Part of this force includes the U.S. Military Sealift Command’s Ocean Trader, a 22,000-ton mystery ship over two football fields in length with a crew of about 40 and up to 200 special forces and their equipment embarked. All are off the Venezuelan coast as B-52’s and B-2’s pass overhead like wolves circling prey.
The question is “What next?”
A word of advice: Do not invade Venezuela.
This is not Operation Just Cause of December 1989, in which George H.W. Bush ordered 27,000 U.S. troops to capture Panamanian President Manuel Noriega. The U.S. had a base in Panama facilitating that operation. No such base exists in or near near Venezuela. And Venezuela is 12 times larger than Panama with about six times the population.

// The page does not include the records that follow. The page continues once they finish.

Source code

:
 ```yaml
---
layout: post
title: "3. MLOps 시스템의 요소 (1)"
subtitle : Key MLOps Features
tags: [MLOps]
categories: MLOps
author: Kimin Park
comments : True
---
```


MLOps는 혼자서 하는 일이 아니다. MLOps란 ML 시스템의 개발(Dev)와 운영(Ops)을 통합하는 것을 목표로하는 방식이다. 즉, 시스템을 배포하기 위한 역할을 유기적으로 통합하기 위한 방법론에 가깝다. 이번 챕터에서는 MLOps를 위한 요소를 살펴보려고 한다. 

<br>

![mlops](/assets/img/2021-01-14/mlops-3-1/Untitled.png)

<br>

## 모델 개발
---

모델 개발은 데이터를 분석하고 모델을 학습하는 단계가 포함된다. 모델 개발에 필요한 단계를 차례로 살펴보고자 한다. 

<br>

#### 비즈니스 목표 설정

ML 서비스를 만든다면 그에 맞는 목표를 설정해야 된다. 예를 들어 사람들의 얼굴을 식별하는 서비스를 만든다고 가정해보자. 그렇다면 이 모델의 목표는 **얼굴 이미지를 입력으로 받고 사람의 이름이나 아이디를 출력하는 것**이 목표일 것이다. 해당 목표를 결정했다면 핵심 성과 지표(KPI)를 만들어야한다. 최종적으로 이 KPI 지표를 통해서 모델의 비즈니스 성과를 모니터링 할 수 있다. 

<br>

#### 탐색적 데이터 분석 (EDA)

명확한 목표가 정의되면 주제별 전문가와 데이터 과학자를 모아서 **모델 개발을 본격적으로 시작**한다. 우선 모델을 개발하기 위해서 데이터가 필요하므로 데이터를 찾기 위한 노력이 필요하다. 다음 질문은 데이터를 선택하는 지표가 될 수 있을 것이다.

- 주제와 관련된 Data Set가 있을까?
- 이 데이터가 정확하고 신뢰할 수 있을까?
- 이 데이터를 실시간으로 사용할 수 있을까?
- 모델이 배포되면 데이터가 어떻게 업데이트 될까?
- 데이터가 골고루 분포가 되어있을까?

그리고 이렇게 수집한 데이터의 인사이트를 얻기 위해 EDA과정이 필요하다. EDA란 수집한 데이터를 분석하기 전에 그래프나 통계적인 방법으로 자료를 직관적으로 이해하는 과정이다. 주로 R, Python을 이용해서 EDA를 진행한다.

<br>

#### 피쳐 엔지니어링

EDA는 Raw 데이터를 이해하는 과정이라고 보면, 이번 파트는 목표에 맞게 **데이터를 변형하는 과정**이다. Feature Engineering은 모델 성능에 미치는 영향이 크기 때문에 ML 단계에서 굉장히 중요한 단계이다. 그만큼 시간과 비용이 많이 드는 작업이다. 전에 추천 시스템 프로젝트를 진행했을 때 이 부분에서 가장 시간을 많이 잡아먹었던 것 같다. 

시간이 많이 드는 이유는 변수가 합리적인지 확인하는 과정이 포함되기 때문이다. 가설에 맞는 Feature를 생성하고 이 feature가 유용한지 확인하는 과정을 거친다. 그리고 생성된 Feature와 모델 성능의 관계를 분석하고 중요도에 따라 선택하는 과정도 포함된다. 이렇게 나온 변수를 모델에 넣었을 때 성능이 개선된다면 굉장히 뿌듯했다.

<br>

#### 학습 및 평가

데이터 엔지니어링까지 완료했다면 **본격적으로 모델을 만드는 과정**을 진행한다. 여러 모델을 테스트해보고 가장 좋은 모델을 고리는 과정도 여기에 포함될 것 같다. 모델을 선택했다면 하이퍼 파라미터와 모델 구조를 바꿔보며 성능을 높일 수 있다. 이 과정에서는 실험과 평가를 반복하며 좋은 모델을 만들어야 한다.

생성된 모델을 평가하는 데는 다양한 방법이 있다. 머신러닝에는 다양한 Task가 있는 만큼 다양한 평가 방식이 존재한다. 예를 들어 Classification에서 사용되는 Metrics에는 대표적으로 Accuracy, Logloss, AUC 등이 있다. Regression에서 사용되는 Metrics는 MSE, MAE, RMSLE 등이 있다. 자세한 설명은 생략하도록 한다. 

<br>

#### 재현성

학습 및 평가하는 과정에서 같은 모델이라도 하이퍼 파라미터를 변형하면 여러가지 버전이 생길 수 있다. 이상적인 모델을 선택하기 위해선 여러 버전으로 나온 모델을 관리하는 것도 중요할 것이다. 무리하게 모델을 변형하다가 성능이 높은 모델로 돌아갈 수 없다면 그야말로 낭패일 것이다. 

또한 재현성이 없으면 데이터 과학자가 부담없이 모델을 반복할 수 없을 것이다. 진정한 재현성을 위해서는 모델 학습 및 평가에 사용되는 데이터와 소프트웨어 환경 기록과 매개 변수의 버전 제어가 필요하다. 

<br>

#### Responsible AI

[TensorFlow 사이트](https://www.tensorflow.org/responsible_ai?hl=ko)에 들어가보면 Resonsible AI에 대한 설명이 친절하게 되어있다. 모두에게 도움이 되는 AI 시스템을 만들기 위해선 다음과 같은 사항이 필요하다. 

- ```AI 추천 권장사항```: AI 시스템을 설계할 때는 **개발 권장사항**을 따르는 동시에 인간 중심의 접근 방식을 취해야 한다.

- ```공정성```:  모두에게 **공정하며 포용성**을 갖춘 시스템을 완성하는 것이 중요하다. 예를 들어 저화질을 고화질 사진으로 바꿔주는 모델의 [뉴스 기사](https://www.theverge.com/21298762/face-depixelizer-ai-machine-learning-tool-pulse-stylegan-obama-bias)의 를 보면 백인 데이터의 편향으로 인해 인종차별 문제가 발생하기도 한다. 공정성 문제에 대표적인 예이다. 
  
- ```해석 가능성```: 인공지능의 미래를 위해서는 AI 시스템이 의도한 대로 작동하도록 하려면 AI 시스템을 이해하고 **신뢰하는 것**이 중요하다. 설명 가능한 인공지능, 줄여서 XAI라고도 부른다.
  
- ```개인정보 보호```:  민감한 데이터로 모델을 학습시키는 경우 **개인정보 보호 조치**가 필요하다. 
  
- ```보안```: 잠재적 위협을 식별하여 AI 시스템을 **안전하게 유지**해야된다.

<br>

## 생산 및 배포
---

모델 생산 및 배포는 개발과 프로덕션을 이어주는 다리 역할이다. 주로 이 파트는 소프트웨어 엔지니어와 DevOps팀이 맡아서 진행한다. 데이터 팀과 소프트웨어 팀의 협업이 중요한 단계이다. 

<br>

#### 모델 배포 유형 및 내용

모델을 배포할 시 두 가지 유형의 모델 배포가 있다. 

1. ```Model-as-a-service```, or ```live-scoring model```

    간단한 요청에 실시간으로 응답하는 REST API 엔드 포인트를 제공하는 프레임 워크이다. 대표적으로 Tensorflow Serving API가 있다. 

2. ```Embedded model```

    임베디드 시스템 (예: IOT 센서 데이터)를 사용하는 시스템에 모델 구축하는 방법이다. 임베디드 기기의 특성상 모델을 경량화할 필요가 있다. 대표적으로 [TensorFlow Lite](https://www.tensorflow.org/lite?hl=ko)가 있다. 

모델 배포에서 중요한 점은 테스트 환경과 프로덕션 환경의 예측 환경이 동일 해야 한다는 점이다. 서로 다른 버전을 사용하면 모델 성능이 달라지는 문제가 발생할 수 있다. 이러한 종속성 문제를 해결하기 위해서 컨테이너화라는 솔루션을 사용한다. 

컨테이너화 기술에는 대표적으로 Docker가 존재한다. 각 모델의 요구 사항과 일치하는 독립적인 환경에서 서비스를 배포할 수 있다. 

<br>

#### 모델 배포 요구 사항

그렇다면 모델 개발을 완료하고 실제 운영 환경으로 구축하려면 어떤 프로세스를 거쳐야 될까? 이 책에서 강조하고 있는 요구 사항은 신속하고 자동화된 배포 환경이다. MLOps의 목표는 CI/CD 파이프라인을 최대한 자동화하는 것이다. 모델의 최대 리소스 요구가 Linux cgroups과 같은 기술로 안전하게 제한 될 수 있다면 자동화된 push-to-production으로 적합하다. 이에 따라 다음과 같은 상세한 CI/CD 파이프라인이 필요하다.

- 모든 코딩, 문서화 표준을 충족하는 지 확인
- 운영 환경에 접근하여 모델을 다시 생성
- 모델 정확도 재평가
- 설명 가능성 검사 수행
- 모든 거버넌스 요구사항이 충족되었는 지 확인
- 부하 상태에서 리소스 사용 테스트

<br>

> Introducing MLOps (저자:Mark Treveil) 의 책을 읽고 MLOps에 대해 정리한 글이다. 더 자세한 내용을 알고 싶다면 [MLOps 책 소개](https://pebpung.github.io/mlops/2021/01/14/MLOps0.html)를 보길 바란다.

As far as regime change, the White House needs to be reminded of a bit of history. We tried that in Vietnam, Afghanistan and Iraq as well as a number of attempts in Central America.
When the U.S. and United Kingdom succeeded in Iran ending the Mosaddeq regime in 1953 and replacing him with Shah Mohammed Reza Pahlavi, that ultimately did not turn out well with the 1979 revolution that installed the ayatollahs.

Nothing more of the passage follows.